A degree program being developed at the University of Texas' School of Social Work is hoping to reduce the number of deadly police encounters.
"We want to ground our students in psychology, in abnormal psychology, we want to ground our students in cultural differences," said Dr. Mike Lauderdale, criminal justice professor at UT. He added the School of Social Work will offer a degree in Public Safety within a year.
UT currently does not have a criminal justice program that leads to a degree. Lauderdale said that is because criminal justice only focuses on areas like how to execute an arrest, how to bring a suspect into submission and criminal law compared to civil law. He added it is time to elevate officers' education to reflect the high level of education in the city they serve.
The City of Austin had several violent events over the weekend, including a murder in northeast Austin, several stabbings and a suicide by cop. Lauderdale's current research shows unsettling information about safety on campus and in the city.

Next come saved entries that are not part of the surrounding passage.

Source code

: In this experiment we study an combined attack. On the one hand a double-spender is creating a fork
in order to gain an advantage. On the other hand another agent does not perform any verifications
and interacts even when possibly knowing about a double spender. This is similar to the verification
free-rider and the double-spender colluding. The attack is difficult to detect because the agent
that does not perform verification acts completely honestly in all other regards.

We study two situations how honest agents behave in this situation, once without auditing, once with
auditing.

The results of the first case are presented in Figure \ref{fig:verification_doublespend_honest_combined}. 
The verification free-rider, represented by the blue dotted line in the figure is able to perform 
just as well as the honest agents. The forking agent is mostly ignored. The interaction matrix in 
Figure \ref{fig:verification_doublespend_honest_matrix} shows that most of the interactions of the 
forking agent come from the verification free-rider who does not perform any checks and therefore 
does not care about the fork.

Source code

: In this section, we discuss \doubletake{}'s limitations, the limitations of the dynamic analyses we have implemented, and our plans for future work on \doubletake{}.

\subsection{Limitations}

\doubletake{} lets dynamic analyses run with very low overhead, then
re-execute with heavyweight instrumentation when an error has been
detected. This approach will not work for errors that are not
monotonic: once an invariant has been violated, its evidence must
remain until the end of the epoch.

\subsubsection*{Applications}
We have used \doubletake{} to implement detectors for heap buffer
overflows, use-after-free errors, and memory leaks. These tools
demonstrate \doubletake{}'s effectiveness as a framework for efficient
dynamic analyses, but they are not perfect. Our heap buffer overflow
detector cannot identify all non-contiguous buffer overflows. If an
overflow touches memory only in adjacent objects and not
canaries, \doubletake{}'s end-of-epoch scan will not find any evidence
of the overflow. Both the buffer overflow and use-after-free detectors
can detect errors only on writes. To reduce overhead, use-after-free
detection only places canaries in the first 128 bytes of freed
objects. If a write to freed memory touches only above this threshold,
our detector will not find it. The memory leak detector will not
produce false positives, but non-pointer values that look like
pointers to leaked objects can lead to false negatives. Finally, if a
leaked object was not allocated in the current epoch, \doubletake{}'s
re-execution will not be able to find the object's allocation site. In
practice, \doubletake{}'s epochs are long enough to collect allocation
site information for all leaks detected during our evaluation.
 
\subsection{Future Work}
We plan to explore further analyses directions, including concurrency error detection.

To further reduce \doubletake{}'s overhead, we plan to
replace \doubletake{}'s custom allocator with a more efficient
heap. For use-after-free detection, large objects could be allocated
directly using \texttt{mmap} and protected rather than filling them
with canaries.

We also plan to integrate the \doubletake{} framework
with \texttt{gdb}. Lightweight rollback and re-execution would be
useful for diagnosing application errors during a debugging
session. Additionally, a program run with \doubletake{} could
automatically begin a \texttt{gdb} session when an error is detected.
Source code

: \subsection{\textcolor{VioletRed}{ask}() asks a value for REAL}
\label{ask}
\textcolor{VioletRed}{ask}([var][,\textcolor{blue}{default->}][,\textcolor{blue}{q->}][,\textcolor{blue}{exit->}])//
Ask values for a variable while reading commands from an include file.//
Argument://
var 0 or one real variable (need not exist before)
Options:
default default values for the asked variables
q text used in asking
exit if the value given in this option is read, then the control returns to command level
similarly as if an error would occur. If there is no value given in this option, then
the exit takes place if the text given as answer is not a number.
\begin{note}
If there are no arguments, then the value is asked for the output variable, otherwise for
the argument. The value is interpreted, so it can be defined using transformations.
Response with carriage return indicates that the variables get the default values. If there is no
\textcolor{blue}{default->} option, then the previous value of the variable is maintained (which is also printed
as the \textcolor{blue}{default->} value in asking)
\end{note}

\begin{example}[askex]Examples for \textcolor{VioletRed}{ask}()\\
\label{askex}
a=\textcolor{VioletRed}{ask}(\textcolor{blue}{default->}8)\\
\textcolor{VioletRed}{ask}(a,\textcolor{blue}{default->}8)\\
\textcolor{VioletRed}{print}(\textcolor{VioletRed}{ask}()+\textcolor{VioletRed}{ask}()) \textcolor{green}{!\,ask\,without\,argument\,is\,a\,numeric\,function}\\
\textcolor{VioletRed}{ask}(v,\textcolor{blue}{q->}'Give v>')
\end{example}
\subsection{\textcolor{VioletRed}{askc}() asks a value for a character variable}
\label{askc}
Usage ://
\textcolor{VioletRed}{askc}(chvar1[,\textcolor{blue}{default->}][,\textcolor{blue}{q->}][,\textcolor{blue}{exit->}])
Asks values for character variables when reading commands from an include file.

"Our findings to date are that safety is declining and it's declining in many ways simply because we don't have enough police officers," he said.
APD has experienced an officer shortage for several years now, which Lauderdale believes may be contributing to the deadly encounters , like Sunday's suicide by cop incident.
Police say 26-year-old, Micah Jester, was approaching officers with a weapon and saying, "Shoot me, shoot me, kill me." They also said she repeatedly ignored officers' commands. That weapon in her hand turned out to be a bb gun.
Deborah Lindeman and Richard Smith, the officers that were involved, both have been with the department for three years. They are on paid administrative leave pending an outcome by the department's Special Investigations Unit, Internal Affairs Unit, the Travis County District Attorney's Office and the Office of the Police Monitor. A grand jury will decide if the officers face any criminal charges.